■ Material provided ■
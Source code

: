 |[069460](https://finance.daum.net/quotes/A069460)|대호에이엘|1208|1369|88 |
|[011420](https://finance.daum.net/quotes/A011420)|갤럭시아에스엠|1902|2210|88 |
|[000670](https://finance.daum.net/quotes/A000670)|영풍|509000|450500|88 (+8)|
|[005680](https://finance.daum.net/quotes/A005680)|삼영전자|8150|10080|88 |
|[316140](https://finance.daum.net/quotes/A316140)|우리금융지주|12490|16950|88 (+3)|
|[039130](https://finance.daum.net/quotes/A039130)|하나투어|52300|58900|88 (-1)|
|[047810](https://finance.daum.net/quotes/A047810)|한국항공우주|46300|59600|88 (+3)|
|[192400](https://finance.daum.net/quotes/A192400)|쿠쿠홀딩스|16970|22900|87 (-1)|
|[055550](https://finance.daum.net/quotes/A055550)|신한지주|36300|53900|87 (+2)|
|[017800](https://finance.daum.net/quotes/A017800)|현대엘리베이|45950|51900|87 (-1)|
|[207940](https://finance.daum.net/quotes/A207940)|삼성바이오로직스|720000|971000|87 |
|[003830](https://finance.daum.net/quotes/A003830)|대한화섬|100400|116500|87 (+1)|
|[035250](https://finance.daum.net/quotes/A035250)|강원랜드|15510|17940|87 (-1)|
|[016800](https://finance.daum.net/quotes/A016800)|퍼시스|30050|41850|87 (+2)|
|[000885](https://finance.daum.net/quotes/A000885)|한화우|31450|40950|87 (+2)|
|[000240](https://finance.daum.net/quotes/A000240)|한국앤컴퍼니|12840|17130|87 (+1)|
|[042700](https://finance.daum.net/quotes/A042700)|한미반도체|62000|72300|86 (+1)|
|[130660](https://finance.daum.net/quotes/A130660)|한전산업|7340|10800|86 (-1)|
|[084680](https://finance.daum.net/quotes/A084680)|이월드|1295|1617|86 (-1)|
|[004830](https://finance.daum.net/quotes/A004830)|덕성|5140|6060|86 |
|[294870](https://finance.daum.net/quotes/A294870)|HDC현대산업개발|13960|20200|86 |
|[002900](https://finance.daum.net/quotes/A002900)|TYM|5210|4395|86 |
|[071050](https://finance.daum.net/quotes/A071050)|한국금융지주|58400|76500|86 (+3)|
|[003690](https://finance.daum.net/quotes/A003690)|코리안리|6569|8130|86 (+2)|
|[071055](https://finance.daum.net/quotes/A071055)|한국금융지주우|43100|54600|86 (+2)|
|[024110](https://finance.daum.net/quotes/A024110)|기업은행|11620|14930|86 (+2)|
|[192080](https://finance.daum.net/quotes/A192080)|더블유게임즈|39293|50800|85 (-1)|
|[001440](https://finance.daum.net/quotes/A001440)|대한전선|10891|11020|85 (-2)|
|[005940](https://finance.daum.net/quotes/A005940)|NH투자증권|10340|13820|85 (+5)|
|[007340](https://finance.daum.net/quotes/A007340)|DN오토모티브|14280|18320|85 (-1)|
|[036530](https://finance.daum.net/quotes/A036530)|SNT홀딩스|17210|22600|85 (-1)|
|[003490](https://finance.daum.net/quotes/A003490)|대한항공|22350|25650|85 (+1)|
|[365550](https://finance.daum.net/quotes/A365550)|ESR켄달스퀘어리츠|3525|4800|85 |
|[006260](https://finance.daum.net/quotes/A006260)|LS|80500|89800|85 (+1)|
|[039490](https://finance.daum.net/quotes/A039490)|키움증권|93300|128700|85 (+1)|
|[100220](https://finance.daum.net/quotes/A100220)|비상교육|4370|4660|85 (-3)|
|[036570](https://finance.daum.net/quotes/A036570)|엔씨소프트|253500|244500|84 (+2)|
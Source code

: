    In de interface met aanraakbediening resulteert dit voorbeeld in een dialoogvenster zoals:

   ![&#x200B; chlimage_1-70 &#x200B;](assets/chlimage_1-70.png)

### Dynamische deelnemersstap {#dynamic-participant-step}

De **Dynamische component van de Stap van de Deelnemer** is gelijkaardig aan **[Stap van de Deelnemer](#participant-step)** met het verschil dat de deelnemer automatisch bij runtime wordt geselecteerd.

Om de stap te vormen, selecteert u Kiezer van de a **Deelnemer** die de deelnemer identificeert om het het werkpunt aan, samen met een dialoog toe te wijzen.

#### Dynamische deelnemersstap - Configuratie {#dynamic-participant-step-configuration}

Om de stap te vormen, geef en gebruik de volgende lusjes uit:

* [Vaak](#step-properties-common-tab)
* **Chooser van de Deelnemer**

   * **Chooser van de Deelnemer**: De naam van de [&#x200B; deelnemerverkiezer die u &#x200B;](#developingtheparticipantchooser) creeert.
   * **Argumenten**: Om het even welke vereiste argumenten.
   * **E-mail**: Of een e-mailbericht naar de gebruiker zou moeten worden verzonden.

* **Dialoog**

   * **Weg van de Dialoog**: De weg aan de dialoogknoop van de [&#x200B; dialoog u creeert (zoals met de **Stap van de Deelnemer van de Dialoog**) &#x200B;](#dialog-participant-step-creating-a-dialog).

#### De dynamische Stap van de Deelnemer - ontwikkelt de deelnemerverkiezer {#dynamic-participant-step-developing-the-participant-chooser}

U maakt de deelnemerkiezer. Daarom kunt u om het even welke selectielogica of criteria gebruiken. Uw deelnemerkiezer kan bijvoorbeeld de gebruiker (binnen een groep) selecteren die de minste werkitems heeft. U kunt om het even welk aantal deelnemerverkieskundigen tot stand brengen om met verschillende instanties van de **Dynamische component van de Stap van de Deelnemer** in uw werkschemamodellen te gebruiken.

■ What is required ■
Copy out the entire listing again, word for word.

■ Solution ■
Source code

: |[069460](https://finance.daum.net/quotes/A069460)|대호에이엘|1208|1369|88 |
|[011420](https://finance.daum.net/quotes/A011420)|갤럭시아에스엠|1902|2210|88 |
|[000670](https://finance.daum.net/quotes/A000670)|영풍|509000|450500|88 (+8)|
|[005680](https://finance.daum.net/quotes/A005680)|삼영전자|8150|10080|88 |
|[316140](https://finance.daum.net/quotes/A316140)|우리금융지주|12490|16950|88 (+3)|
|[039130](https://finance.daum.net/quotes/A039130)|하나투어|52300|58900|88 (-1)|
|[047810](https://finance.daum.net/quotes/A047810)|한국항공우주|46300|59600|88 (+3)|
|[192400](https://finance.daum.net/quotes/A192400)|쿠쿠홀딩스|16970|22900|87 (-1)|
|[055550](https://finance.daum.net/quotes/A055550)|신한지주|36300|53900|87 (+2)|
|[017800](https://finance.daum.net/quotes/A017800)|현대엘리베이|45950|51900|87 (-1)|
|[207940](https://finance.daum.net/quotes/A207940)|삼성바이오로직스|720000|971000|87 |
|[003830](https://finance.daum.net/quotes/A003830)|대한화섬|100400|116500|87 (+1)|
|[035250](https://finance.daum.net/quotes/A035250)|강원랜드|15510|17940|87 (-1)|
|[016800](https://finance.daum.net/quotes/A016800)|퍼시스|30050|41850|87 (+2)|
|[000885](https://finance.daum.net/quotes/A000885)|한화우|31450|40950|87 (+2)|
|[000240](https://finance.daum.net/quotes/A000240)|한국앤컴퍼니|12840|17130|87 (+1)|
|[042700](https://finance.daum.net/quotes/A042700)|한미반도체|62000|72300|86 (+1)|
|[130660](https://finance.daum.net/quotes/A130660)|한전산업|7340|10800|86 (-1)|
|[084680](https://finance.daum.net/quotes/A084680)|이월드|1295|1617|86 (-1)|
|[004830](https://finance.daum.net/quotes/A004830)|덕성|5140|6060|86 |
|[294870](https://finance.daum.net/quotes/A294870)|HDC현대산업개발|13960|20200|86 |
|[002900](https://finance.daum.net/quotes/A002900)|TYM|5210|4395|86 |
|[071050](https://finance.daum.net/quotes/A071050)|한국금융지주|58400|76500|86 (+3)|
|[003690](https://finance.daum.net/quotes/A003690)|코리안리|6569|8130|86 (+2)|
|[071055](https://finance.daum.net/quotes/A071055)|한국금융지주우|43100|54600|86 (+2)|
|[024110](https://finance.daum.net/quotes/A024110)|기업은행|11620|14930|86 (+2)|
|[192080](https://finance.daum.net/quotes/A192080)|더블유게임즈|39293|50800|85 (-1)|
|[001440](https://finance.daum.net/quotes/A001440)|대한전선|10891|11020|85 (-2)|
|[005940](https://finance.daum.net/quotes/A005940)|NH투자증권|10340|13820|85 (+5)|
|[007340](https://finance.daum.net/quotes/A007340)|DN오토모티브|14280|18320|85 (-1)|
|[036530](https://finance.daum.net/quotes/A036530)|SNT홀딩스|17210|22600|85 (-1)|
|[003490](https://finance.daum.net/quotes/A003490)|대한항공|22350|25650|85 (+1)|
|[365550](https://finance.daum.net/quotes/A365550)|ESR켄달스퀘어리츠|3525|4800|85 |
|[006260](https://finance.daum.net/quotes/A006260)|LS|80500|89800|85 (+1)|
|[039490](https://finance.daum.net/quotes/A039490)|키움증권|93300|128700|85 (+1)|
|[100220](https://finance.daum.net/quotes/A100220)|비상교육|4370|4660|85 (-3)|
|[036570](https://finance.daum.net/quotes/A036570)|엔씨소프트|253500|244500|84 (+2)|
Source code

:    In de interface met aanraakbediening resulteert dit voorbeeld in een dialoogvenster zoals:

   ![&#x200B; chlimage_1-70 &#x200B;](assets/chlimage_1-70.png)

### Dynamische deelnemersstap {#dynamic-participant-step}

De **Dynamische component van de Stap van de Deelnemer** is gelijkaardig aan **[Stap van de Deelnemer](#participant-step)** met het verschil dat de deelnemer automatisch bij runtime wordt geselecteerd.

Om de stap te vormen, selecteert u Kiezer van de a **Deelnemer** die de deelnemer identificeert om het het werkpunt aan, samen met een dialoog toe te wijzen.

#### Dynamische deelnemersstap - Configuratie {#dynamic-participant-step-configuration}

Om de stap te vormen, geef en gebruik de volgende lusjes uit:

* [Vaak](#step-properties-common-tab)
* **Chooser van de Deelnemer**

   * **Chooser van de Deelnemer**: De naam van de [&#x200B; deelnemerverkiezer die u &#x200B;](#developingtheparticipantchooser) creeert.
   * **Argumenten**: Om het even welke vereiste argumenten.
   * **E-mail**: Of een e-mailbericht naar de gebruiker zou moeten worden verzonden.

* **Dialoog**

   * **Weg van de Dialoog**: De weg aan de dialoogknoop van de [&#x200B; dialoog u creeert (zoals met de **Stap van de Deelnemer van de Dialoog**) &#x200B;](#dialog-participant-step-creating-a-dialog).

#### De dynamische Stap van de Deelnemer - ontwikkelt de deelnemerverkiezer {#dynamic-participant-step-developing-the-participant-chooser}

U maakt de deelnemerkiezer. Daarom kunt u om het even welke selectielogica of criteria gebruiken. Uw deelnemerkiezer kan bijvoorbeeld de gebruiker (binnen een groep) selecteren die de minste werkitems heeft. U kunt om het even welk aantal deelnemerverkieskundigen tot stand brengen om met verschillende instanties van de **Dynamische component van de Stap van de Deelnemer** in uw werkschemamodellen te gebruiken.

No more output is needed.